Hitler e il Gran Mufti: la grande gaffe di Netanyahu
Secondo il premier, fu Hussein a convincere il dittatore a sterminare gli ebrei. Un'opinione che fa a pugni con la storia e con la memoria della Shoah
L'idea che sia stato il Gran Mufti di Gerusalemme, Haj Amin al-Husseini, a convincere Adolf Hitler a sterminare il popolo ebraico in Europa può apparire risibile, per chiunque abbia letto anche solo qualche passaggio del Mein Kampf dove il dittatore tedesco non faceva mistero, sin dal 1922, delle sue intenzioni.

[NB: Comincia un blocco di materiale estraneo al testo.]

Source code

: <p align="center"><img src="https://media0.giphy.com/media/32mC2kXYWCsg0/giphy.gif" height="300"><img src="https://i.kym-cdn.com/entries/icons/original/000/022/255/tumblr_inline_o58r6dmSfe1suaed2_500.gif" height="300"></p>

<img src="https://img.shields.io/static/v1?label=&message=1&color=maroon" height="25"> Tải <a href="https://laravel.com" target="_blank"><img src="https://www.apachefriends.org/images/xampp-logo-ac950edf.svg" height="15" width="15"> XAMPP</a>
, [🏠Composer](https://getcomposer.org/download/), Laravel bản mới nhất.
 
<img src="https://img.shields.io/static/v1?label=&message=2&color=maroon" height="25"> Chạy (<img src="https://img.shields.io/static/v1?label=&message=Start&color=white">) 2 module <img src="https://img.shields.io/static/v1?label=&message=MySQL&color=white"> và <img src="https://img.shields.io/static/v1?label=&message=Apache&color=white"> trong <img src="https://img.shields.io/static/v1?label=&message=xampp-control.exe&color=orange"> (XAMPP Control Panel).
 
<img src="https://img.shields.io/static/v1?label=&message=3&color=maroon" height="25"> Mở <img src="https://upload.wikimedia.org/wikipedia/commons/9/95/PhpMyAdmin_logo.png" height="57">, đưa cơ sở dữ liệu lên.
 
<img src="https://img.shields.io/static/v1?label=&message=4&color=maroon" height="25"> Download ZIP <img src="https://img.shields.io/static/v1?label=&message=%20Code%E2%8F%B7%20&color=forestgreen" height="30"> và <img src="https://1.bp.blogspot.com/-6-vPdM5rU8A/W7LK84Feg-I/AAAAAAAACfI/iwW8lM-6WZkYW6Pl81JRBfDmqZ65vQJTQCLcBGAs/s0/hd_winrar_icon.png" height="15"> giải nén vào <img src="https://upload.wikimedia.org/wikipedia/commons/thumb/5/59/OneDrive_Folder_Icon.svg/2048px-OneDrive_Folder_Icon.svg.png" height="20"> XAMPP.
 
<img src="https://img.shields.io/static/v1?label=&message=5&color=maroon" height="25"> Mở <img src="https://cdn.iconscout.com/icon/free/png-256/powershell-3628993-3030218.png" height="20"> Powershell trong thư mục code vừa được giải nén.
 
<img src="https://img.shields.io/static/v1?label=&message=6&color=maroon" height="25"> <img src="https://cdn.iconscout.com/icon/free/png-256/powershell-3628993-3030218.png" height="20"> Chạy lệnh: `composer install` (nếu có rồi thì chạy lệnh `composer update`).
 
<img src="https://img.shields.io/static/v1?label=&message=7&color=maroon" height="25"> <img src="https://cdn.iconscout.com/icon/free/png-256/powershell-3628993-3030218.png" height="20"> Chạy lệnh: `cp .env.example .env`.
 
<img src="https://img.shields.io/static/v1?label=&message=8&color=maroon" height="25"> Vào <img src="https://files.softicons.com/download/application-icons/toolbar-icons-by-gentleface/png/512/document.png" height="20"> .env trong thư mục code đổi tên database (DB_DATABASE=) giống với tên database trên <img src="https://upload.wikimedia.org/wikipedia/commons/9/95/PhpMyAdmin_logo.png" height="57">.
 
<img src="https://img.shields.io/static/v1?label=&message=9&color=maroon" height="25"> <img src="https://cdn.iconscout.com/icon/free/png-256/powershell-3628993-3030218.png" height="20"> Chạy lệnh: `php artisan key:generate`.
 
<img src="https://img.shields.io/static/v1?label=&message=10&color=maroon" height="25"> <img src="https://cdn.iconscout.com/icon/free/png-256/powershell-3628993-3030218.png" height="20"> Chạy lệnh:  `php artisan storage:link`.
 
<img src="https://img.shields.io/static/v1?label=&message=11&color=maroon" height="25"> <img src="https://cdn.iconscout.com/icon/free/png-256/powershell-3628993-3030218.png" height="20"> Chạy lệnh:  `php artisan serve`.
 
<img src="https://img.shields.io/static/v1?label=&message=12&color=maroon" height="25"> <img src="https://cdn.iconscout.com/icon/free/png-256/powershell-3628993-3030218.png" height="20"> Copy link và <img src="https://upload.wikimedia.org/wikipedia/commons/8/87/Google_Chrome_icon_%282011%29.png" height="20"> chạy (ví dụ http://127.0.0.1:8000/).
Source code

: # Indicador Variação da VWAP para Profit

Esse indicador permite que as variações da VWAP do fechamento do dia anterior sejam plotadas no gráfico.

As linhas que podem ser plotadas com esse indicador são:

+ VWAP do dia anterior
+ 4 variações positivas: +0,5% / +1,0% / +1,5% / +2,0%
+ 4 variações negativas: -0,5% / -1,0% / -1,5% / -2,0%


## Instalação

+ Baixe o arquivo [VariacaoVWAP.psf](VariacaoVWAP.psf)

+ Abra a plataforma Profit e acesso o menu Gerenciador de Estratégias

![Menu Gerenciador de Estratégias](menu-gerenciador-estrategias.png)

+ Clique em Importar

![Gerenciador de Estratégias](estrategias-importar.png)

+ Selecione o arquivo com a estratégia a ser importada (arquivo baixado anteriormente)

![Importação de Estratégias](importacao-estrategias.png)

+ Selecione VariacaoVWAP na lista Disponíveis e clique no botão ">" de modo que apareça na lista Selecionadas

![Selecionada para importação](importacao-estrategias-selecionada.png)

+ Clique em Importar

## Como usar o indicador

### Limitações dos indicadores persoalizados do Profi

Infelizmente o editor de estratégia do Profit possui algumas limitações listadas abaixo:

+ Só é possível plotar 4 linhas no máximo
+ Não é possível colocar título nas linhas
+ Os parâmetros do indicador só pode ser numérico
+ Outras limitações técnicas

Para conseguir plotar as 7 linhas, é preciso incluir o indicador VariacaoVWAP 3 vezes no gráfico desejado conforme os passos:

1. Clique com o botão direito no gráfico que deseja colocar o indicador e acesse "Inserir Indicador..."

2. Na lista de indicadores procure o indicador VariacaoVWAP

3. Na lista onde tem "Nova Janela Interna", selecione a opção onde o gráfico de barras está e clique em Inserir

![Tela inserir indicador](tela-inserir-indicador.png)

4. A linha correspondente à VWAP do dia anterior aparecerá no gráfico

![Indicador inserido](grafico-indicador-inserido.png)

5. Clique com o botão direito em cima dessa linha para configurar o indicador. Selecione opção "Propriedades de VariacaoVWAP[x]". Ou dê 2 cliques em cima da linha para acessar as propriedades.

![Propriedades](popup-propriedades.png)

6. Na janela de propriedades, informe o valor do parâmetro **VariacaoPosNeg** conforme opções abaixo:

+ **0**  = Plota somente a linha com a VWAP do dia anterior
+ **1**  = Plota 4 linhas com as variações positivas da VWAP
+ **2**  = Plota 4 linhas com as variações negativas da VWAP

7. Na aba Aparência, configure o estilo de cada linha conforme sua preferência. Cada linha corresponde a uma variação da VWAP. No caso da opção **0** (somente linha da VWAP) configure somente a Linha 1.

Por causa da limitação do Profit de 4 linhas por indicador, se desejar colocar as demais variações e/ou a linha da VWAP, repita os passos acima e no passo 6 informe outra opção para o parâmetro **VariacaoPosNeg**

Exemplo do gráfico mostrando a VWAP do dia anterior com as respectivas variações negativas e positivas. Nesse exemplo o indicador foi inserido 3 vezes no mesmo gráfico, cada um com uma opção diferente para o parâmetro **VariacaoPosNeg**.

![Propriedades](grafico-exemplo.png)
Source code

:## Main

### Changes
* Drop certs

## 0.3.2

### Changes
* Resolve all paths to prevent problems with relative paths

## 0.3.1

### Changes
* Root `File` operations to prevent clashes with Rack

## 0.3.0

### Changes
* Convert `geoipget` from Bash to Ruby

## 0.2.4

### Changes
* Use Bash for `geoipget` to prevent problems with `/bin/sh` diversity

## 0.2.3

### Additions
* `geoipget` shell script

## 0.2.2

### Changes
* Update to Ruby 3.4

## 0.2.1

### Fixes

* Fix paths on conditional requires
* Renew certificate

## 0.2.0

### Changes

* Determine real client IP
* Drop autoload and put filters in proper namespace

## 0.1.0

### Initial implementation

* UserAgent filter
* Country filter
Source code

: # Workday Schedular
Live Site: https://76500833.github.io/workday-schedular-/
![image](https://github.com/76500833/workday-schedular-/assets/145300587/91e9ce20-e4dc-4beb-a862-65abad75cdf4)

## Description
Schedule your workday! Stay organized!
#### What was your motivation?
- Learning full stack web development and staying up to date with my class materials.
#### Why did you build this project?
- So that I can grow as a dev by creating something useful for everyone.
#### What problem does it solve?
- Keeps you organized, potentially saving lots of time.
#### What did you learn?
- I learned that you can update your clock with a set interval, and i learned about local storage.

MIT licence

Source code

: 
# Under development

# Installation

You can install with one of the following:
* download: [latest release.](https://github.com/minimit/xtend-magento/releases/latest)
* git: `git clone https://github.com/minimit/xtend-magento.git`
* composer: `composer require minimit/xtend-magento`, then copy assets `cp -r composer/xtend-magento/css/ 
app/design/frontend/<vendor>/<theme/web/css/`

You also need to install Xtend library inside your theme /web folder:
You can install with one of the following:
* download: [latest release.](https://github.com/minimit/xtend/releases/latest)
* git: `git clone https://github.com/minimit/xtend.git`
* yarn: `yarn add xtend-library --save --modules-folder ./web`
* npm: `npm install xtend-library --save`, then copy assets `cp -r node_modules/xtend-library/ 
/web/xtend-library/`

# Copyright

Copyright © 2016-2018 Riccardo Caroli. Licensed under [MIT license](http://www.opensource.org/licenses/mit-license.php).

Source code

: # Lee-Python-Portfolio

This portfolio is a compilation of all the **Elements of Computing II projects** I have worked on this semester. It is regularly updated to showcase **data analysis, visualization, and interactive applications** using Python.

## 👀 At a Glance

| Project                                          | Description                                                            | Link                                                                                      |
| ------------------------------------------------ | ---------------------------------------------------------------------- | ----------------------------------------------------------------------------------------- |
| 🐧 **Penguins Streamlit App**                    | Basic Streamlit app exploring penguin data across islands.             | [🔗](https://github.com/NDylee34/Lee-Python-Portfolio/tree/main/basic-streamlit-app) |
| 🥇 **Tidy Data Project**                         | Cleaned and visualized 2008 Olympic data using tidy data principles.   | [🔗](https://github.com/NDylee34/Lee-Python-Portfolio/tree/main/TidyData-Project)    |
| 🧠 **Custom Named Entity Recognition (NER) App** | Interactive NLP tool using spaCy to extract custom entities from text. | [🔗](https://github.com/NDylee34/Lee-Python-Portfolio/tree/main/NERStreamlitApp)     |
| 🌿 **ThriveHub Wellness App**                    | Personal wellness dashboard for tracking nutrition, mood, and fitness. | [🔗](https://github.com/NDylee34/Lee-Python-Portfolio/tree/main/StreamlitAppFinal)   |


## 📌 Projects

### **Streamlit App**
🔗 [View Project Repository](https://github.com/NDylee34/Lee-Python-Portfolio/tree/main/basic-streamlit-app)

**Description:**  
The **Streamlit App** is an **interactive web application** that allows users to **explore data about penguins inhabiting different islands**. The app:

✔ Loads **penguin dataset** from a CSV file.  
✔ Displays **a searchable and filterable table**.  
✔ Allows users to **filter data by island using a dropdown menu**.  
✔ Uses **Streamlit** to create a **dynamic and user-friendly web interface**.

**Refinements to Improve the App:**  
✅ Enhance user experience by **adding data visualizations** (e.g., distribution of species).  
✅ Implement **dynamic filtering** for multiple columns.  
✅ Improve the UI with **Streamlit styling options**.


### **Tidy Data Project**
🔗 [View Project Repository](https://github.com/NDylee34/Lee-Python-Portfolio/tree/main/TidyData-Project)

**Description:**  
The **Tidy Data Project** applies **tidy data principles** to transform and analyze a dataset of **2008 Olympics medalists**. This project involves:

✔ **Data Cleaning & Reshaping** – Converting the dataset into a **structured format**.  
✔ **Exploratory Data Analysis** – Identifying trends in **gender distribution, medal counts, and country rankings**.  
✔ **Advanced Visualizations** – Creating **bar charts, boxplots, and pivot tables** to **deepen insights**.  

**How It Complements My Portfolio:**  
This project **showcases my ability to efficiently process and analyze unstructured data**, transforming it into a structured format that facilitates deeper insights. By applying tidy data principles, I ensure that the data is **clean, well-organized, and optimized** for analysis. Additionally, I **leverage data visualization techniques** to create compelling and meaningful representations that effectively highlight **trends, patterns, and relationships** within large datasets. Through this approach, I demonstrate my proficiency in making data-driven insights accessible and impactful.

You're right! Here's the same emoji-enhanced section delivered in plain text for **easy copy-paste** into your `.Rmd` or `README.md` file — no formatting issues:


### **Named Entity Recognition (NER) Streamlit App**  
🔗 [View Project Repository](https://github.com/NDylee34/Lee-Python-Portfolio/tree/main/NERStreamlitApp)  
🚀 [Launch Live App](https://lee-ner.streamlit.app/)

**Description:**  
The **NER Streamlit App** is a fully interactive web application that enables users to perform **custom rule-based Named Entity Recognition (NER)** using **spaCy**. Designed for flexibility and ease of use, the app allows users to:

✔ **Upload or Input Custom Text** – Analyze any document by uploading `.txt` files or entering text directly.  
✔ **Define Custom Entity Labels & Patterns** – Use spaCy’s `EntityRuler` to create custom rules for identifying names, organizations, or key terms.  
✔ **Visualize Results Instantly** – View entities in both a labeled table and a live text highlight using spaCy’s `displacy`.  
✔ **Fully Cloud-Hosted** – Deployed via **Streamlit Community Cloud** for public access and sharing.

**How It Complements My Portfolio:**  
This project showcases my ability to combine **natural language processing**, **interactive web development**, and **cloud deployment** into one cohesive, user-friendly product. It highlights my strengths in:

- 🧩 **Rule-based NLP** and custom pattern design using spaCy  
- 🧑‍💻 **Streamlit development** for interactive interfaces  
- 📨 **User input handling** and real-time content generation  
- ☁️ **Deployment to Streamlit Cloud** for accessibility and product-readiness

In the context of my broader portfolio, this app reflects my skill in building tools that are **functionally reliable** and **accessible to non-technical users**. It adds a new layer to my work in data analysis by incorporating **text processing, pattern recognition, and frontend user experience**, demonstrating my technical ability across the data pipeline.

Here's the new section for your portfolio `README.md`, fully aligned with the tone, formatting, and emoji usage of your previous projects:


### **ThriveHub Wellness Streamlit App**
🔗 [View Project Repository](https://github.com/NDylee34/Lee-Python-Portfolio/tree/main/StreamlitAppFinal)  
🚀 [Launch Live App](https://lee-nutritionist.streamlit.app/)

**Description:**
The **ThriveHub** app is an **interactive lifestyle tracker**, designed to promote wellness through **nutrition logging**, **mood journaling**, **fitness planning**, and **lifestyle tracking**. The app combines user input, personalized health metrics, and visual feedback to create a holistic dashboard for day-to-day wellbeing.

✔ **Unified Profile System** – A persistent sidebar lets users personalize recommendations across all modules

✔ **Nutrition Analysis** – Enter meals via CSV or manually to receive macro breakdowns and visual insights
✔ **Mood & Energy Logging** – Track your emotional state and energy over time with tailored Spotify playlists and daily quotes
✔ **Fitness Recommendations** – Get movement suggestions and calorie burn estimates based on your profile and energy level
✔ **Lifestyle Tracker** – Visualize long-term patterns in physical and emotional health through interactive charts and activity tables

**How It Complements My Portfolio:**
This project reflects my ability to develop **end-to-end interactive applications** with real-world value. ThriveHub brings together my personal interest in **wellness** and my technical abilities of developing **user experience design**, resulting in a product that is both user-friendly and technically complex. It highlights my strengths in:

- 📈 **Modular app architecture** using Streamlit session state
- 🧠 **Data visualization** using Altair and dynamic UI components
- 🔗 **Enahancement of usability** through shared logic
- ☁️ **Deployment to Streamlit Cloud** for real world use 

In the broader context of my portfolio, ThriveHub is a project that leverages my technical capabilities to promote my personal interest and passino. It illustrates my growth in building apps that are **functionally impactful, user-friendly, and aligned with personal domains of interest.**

Eppure, se a sostenere questa tesi è il capo del governo israeliano, e non qualche sperduto professore negazionista americano, qualcuno potrebbe anche chiedersi quali siano le ragioni che abbiano spinto Benjamin Netanyahu a prendere una posizione così controversa, vissuta in patria come una offesa alla memoria dei sopravvissuti, volta quasi a sminuire le responsabilità storiche del Fuhrer. E dunque: perché? Solo per gettare una luce sinistra sulle indubbie responsabilità di quello che è considerato il capo spirituale della Nazione palestinese? La rilettura storiografica piegata alle necessità politiche del momento?
Hitler non voleva sterminare gli ebrei, voleva espellerli. Ma Haj Amin al-Husseini andò da Hitler e gli disse: 'Se li espelli, quelli ritorneranno qui (in Palestina, ndr)'. Hitler chiese al Muftì che cosa suggerisse e il Muftì rispose: Bruciali
Ogni dubbio è lecito. Tanto più che, in questo caso, come ha lucidamente segnalato Isaac Herzog, il capo dell'opposizione laburista alla Knesset, la provocazione di Netanyahu è anche destituita di qualsiasi fondamento storico. «Nel gennaio 1939, quasi tre anni prima che avvenisse l'incontro tra Hussein e il dittatore di cui parla Netanyahu, Hitler presentò al Reichstag tedesco la Soluzione finale» ha scritto Isaac Herzog in un post su facebook dove ripercorre anche frammenti della vita di suo nonno, Isaac, il primo rabbino capo degli aschenaziti d'Israele che lo stesso Gran Mufti aveva ordinato di uccidere.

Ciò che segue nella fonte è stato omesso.